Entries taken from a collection

+---+

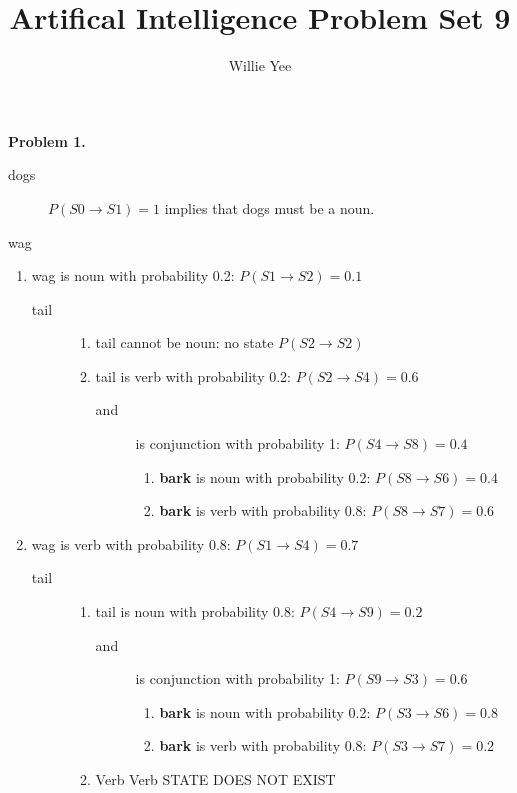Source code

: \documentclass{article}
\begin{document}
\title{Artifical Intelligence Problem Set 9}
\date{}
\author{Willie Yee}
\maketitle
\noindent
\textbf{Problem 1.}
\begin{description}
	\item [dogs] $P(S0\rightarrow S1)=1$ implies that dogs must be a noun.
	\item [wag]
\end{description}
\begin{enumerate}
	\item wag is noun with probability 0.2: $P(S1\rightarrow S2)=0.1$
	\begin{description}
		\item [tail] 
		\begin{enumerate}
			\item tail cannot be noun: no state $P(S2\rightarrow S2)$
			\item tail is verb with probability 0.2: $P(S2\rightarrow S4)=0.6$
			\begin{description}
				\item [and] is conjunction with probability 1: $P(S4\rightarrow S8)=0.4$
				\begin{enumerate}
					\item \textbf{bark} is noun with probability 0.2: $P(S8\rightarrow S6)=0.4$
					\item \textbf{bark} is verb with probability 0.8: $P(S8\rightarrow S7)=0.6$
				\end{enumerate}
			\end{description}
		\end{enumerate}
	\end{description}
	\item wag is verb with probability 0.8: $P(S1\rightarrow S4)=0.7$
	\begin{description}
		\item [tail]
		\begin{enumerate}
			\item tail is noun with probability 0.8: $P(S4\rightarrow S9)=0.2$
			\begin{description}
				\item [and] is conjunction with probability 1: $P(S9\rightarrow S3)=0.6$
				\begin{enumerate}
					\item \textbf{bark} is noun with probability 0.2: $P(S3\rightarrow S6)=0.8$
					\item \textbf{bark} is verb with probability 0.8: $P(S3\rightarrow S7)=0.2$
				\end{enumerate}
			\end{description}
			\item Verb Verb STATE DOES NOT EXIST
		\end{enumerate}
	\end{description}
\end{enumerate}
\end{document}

+---+

* **ASSIGNMENT**: Read through the entries above and copy each line that has the string "with" in it.

* **EXPECTED ANSWER**:
	\item wag is noun with probability 0.2: $P(S1\rightarrow S2)=0.1$
			\item tail is verb with probability 0.2: $P(S2\rightarrow S4)=0.6$
				\item [and] is conjunction with probability 1: $P(S4\rightarrow S8)=0.4$
					\item \textbf{bark} is noun with probability 0.2: $P(S8\rightarrow S6)=0.4$
					\item \textbf{bark} is verb with probability 0.8: $P(S8\rightarrow S7)=0.6$
	\item wag is verb with probability 0.8: $P(S1\rightarrow S4)=0.7$
			\item tail is noun with probability 0.8: $P(S4\rightarrow S9)=0.2$
				\item [and] is conjunction with probability 1: $P(S9\rightarrow S3)=0.6$
					\item \textbf{bark} is noun with probability 0.2: $P(S3\rightarrow S6)=0.8$
					\item \textbf{bark} is verb with probability 0.8: $P(S3\rightarrow S7)=0.2$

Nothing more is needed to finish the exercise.